Ombre des Amazonies / L’écaille, un solo show de KAY pensé par Claire Luna. Du 23 mars au 3 mai 2023.

<em>Ombre des Amazonies / L’écaille</em>, un solo show de KAY
Ombre des Amazonies / L’écaille, un solo show de KAY

Exposition du 23 mars au 3 mai 2023. Visite tous les mercredis à 18h45 (inscription obligatoire).
Finissage le 3 mai 2023 à 18h (inscription obligatoire).

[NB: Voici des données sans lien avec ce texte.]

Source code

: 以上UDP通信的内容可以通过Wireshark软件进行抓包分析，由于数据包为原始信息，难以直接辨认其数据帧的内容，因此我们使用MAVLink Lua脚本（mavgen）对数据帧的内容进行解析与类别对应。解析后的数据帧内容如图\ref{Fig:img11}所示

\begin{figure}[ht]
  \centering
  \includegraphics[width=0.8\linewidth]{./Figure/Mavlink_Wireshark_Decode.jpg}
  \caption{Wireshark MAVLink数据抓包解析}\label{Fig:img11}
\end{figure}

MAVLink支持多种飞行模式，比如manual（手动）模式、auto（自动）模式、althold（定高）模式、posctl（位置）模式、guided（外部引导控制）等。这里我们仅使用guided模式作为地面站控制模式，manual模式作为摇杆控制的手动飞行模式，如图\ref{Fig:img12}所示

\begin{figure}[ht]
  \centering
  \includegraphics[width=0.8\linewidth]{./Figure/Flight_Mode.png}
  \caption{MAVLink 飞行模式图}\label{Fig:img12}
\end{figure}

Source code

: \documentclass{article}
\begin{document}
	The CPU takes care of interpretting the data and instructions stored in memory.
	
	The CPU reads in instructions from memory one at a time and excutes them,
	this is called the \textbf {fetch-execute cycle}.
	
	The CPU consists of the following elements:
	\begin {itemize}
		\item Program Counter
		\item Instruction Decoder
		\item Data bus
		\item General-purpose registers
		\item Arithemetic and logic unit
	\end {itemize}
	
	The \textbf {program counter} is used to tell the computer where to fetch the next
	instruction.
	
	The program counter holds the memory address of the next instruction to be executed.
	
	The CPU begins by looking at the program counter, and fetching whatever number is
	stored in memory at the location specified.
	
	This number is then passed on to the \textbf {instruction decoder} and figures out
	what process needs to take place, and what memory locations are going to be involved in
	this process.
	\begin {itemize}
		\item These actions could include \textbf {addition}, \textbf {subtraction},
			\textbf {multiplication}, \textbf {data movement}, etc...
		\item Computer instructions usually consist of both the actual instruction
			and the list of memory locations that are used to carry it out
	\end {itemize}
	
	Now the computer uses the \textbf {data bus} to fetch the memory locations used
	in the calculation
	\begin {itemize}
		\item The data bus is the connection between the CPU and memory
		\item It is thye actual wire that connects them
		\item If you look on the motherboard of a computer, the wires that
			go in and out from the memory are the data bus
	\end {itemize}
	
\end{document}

Le mythe de la tortue et du dauphin

Dans Ombre des Amazonies / L’écaille, KAY convoque la légende pour révéler l’obscurité tue de cette région plurielle que l’on continue de ne regarder autrement que comme un espace à protéger ou à exploiter. Il est question de la charapa, stéréotype de la femme amazonienne, hypersexualisée et à la libido exacerbée¹ qui porte le nom d’une tortue de rivière. Et du bufeo colorado, un dauphin rose sacré qui habite les fleuves et souvent incarne l’homme blanc honorant de sa visite les jeunes femmes depuis l’époque de l’exploitation du caoutchouc².

Ombre des Amazonies est un projet à grande échelle : exposition vivante ou spectacle mutant, il convoque et exfolie l’histoire et les croyances de celleux qui habitent les forêts et les villes de l’Amazonie, une région dite vierge et surtout fantasmée³. Selon une approche symbiotique et guidée par un besoin profond de mutation, dans sa performance, KAY changera de peaux – d’autres habits pour la violence humaine. Une façon de se mettre tour à tour dans celles de ces animaux, réinvestir le mythe, les rejouer, les transformer, et peut être enfin s’en libérer.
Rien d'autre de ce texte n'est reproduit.